10. The contentions noticed at (a) (b) and (c) cover amongst them certain overlapping areas. The central attack, however, remains that Assam Act X of 1973 has no reasonable and direct nexus with the effectuation of the principles envisaged in clause (b) of Article 39 of the Constitution and that the relationship of the impugned legislation to the objects of Article 39(b), being merely remote and tenuous, the legislation is a colourable legislation. The contentions are, however, noticed distinctively to make due acknowledgement for the shifts of emphasis in the course of the arguments.
In this case the legal and constitutional position has to be examined with reference to the provisions of the Constitution as they stood as in 1972. Article 31-C was inserted by the 25th Amendment with effect from 20.4.1972 prior to its more comprehensive expansion to extend its protection to the laws giving effect to ‘All or any of the provisions laid down in Part IV’ brought about by the Constitution (Fortysecond Amendment) 1976. Article 31-C gave protection in respect of a law giving effect to the policy of the State towards securing the principles specified in clause (b) or clause (c) of Article 39. Then again, though Article 31 had not, by then, been deleted, its content had been cut-down so much, so that even under a law providing for acquisition of property which did not have the protection of 31-C the adequacy of the “Amount” determined was not justiciable and all that was necessary was that it should not be unreal or illusory. By then the Constitution had done away with the idea of a Just-equivalent or full idemnification principle and substituted therefor the idea of an “Amount” and rendered the question of the adequacy or the inadequacy of the amount non-justiciable.
The Indian Constitutional experiments with the ‘right to property’ offer an interesting illustration of how differences in the interpretation of the fundamental law sometimes conceal – or, perhaps, expose – conflicts of economic ideologies and philosophies. With the right to property conceived of as a fundamental right at the inception of the Constitution, it found so strong an entrenchment that in its pristine vigour it tended to be overly demanding and sought the sacrifice of too many social and economic goals at its alter and made the economic cost of social and economic change unaffordably prohibitive and the fulfillment of the constitutional ethos of the promise of an egalitarian social order difficult. Inevitably the constitutional process of de-escalation of this right in the constitutional scale of values commenced culminating, ultimately, in the deletion of this right from the fundamental-rights part. Articles 31-A and 31-C were significant Constitutional milestones in the harnessing and socialisation of the concept of the right to property which, in its laissez-faire trappings, became an unruly horse. Article 31-C in effect and substance is to urban property what Article 31-A is to agricultural-property.
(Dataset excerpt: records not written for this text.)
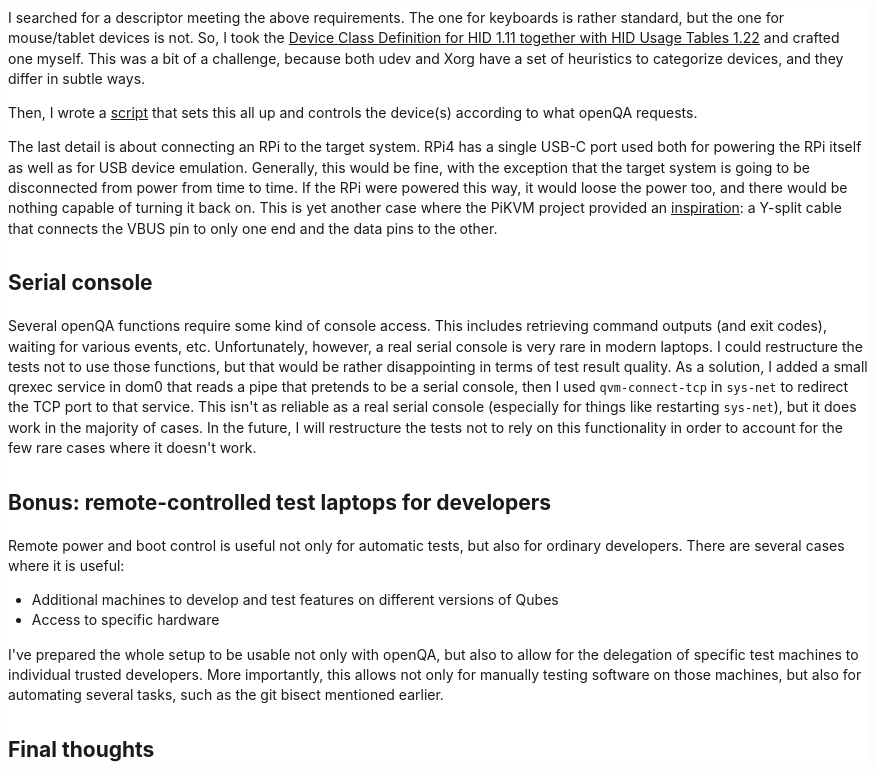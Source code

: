 I searched for a descriptor meeting the above requirements. The one for
keyboards is rather standard, but the one for mouse/tablet devices is not. So,
I took the [Device Class Definition for HID 1.11 together with HID Usage Tables
1.22](https://www.usb.org/hid) and crafted one myself. This was a bit of a
challenge, because both udev and Xorg have a set of heuristics to categorize
devices, and they differ in subtle ways.

Then, I wrote a
[script](https://gist.github.com/marmarek/5c44ffeb2f36e106b4d34e7e8780c208)
that sets this all up and controls the device(s) according to what openQA
requests.

The last detail is about connecting an RPi to the target system. RPi4 has a
single USB-C port used both for powering the RPi itself as well as for USB
device emulation. Generally, this would be fine, with the exception that the
target system is going to be disconnected from power from time to time. If the
RPi were powered this way, it would loose the power too, and there would be
nothing capable of turning it back on. This is yet another case where the PiKVM
project provided an
[inspiration](https://github.com/pikvm/pikvm#setting-up-the-v2): a Y-split
cable that connects the VBUS pin to only one end and the data pins to the
other.

## Serial console

Several openQA functions require some kind of console access. This includes
retrieving command outputs (and exit codes), waiting for various events, etc.
Unfortunately, however, a real serial console is very rare in modern laptops. I
could restructure the tests not to use those functions, but that would be
rather disappointing in terms of test result quality. As a solution, I added a
small qrexec service in dom0 that reads a pipe that pretends to be a serial
console, then I used `qvm-connect-tcp` in `sys-net` to redirect the TCP port to
that service. This isn't as reliable as a real serial console (especially for
things like restarting `sys-net`), but it does work in the majority of cases.
In the future, I will restructure the tests not to rely on this functionality
in order to account for the few rare cases where it doesn't work.

## Bonus: remote-controlled test laptops for developers

Remote power and boot control is useful not only for automatic tests, but also
for ordinary developers. There are several cases where it is useful:

- Additional machines to develop and test features on different versions of
  Qubes
- Access to specific hardware

I've prepared the whole setup to be usable not only with openQA, but also to
allow for the delegation of specific test machines to individual trusted
developers. More importantly, this allows not only for manually testing
software on those machines, but also for automating several tasks, such as the
git bisect mentioned earlier.

## Final thoughts
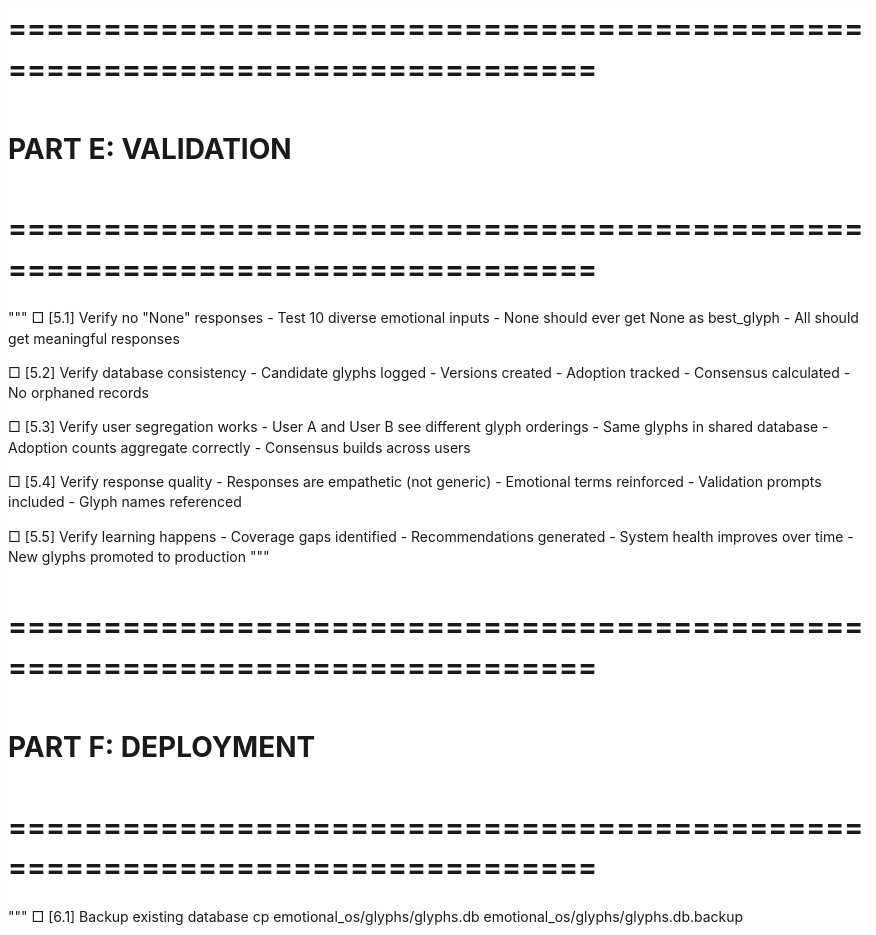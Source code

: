# ============================================================================
# PART E: VALIDATION
# ============================================================================

"""
□ [5.1] Verify no "None" responses
        - Test 10 diverse emotional inputs
        - None should ever get None as best_glyph
        - All should get meaningful responses
        
□ [5.2] Verify database consistency
        - Candidate glyphs logged
        - Versions created
        - Adoption tracked
        - Consensus calculated
        - No orphaned records
        
□ [5.3] Verify user segregation works
        - User A and User B see different glyph orderings
        - Same glyphs in shared database
        - Adoption counts aggregate correctly
        - Consensus builds across users
        
□ [5.4] Verify response quality
        - Responses are empathetic (not generic)
        - Emotional terms reinforced
        - Validation prompts included
        - Glyph names referenced
        
□ [5.5] Verify learning happens
        - Coverage gaps identified
        - Recommendations generated
        - System health improves over time
        - New glyphs promoted to production
"""

# ============================================================================
# PART F: DEPLOYMENT
# ============================================================================

"""
□ [6.1] Backup existing database
        cp emotional_os/glyphs/glyphs.db emotional_os/glyphs/glyphs.db.backup
        
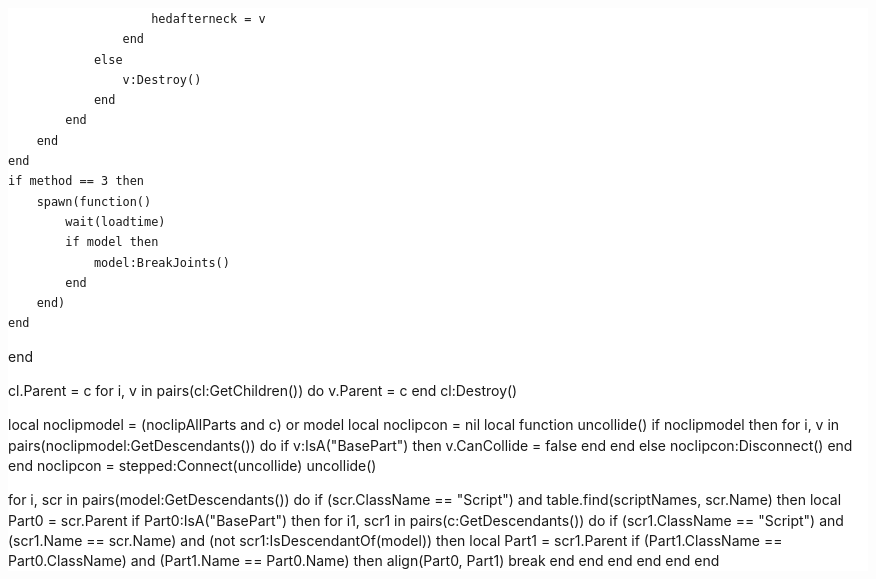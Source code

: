 						hedafterneck = v
					end
				else
					v:Destroy()
				end
			end
		end
	end
	if method == 3 then
		spawn(function()
			wait(loadtime)
			if model then
				model:BreakJoints()
			end
		end)
	end
end

cl.Parent = c
for i, v in pairs(cl:GetChildren()) do
	v.Parent = c
end
cl:Destroy()

local noclipmodel = (noclipAllParts and c) or model
local noclipcon = nil
local function uncollide()
	if noclipmodel then
		for i, v in pairs(noclipmodel:GetDescendants()) do
		    if v:IsA("BasePart") then
			    v.CanCollide = false
		    end
		end
	else
		noclipcon:Disconnect()
	end
end
noclipcon = stepped:Connect(uncollide)
uncollide()

for i, scr in pairs(model:GetDescendants()) do
	if (scr.ClassName == "Script") and table.find(scriptNames, scr.Name) then
		local Part0 = scr.Parent
		if Part0:IsA("BasePart") then
			for i1, scr1 in pairs(c:GetDescendants()) do
				if (scr1.ClassName == "Script") and (scr1.Name == scr.Name) and (not scr1:IsDescendantOf(model)) then
					local Part1 = scr1.Parent
					if (Part1.ClassName == Part0.ClassName) and (Part1.Name == Part0.Name) then
						align(Part0, Part1)
						break
					end
				end
			end
		end
	end
end
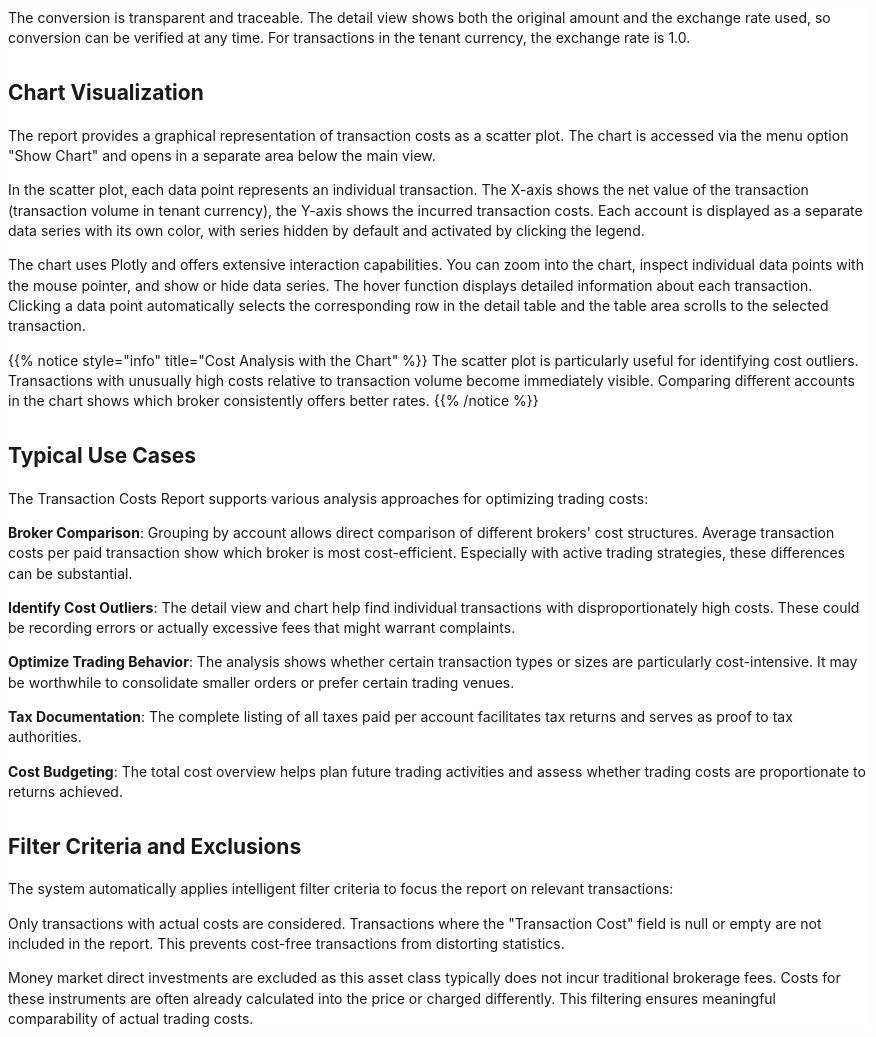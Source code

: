 The conversion is transparent and traceable. The detail view shows both the original amount and the exchange rate used, so conversion can be verified at any time. For transactions in the tenant currency, the exchange rate is 1.0.

## Chart Visualization
The report provides a graphical representation of transaction costs as a scatter plot. The chart is accessed via the menu option "Show Chart" and opens in a separate area below the main view.

In the scatter plot, each data point represents an individual transaction. The X-axis shows the net value of the transaction (transaction volume in tenant currency), the Y-axis shows the incurred transaction costs. Each account is displayed as a separate data series with its own color, with series hidden by default and activated by clicking the legend.

The chart uses Plotly and offers extensive interaction capabilities. You can zoom into the chart, inspect individual data points with the mouse pointer, and show or hide data series. The hover function displays detailed information about each transaction. Clicking a data point automatically selects the corresponding row in the detail table and the table area scrolls to the selected transaction.

{{% notice style="info" title="Cost Analysis with the Chart" %}}
The scatter plot is particularly useful for identifying cost outliers. Transactions with unusually high costs relative to transaction volume become immediately visible. Comparing different accounts in the chart shows which broker consistently offers better rates.
{{% /notice %}}

## Typical Use Cases
The Transaction Costs Report supports various analysis approaches for optimizing trading costs:

**Broker Comparison**: Grouping by account allows direct comparison of different brokers' cost structures. Average transaction costs per paid transaction show which broker is most cost-efficient. Especially with active trading strategies, these differences can be substantial.

**Identify Cost Outliers**: The detail view and chart help find individual transactions with disproportionately high costs. These could be recording errors or actually excessive fees that might warrant complaints.

**Optimize Trading Behavior**: The analysis shows whether certain transaction types or sizes are particularly cost-intensive. It may be worthwhile to consolidate smaller orders or prefer certain trading venues.

**Tax Documentation**: The complete listing of all taxes paid per account facilitates tax returns and serves as proof to tax authorities.

**Cost Budgeting**: The total cost overview helps plan future trading activities and assess whether trading costs are proportionate to returns achieved.

## Filter Criteria and Exclusions
The system automatically applies intelligent filter criteria to focus the report on relevant transactions:

Only transactions with actual costs are considered. Transactions where the "Transaction Cost" field is null or empty are not included in the report. This prevents cost-free transactions from distorting statistics.

Money market direct investments are excluded as this asset class typically does not incur traditional brokerage fees. Costs for these instruments are often already calculated into the price or charged differently. This filtering ensures meaningful comparability of actual trading costs.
11. The arguments in this case in regard to what, if at all, survives for judicial scrutiny in the matter of the Constitutional-tests of the validity, under Article 31(2) of the ‘amount’ if the law has the protection of Article 31C, were marked by a forensic resourcefulness aimed at a resuscitation and re-kindling of the relics and embers of old and hard fought – but lost – legal battles. Sri Rangarajan, learned Senior Advocate, relying upon the construction suggested by him of certain observations of Chandrachud J. in the Keshavananda case (1973 SCR (Suppl) 1) and certain observations of Fazl Ali J. in State of Tamil Nadu vs. Abu Kavur Bai (AIR 1984 SC 326) strenuously, and quite seriously, attempted the exercise that even if a law had the protection of Article 31C, yet the court would be required- when the provision is challenged – to go into the question of “Amount” being illusory or the principles for its determination being arbitrary. Learned Counsel further propounded that despite Article 31-C, the burden of proving that the amount is not illusory and principles for its determination not arbitrary is on the State. We may excerpt the substance of the contention from the written-submissions filed by Sri Rangarajan:
“…..Therefore, where the law provides for compensation, inspite of the same being protected by Article 31-C the Court can go into the question of the amount being illusory or the principles being arbitrary. Nor merely that, the burden of proving that the amount is not illusory and principles are not arbitrary, is on the State.”
We shall later examine how far this contention is at all available in the light of the authoritative pronouncements of this Court on the effect of Article 31 C and whether if a law has such protection, the plenitude of its constitutional immunity would not extend to all attacks based on Articles 14, 19 and 31 (as it then stood).
We may now examine the contentions seriatim. Contentions (a) and (b) admit of being dealt with together.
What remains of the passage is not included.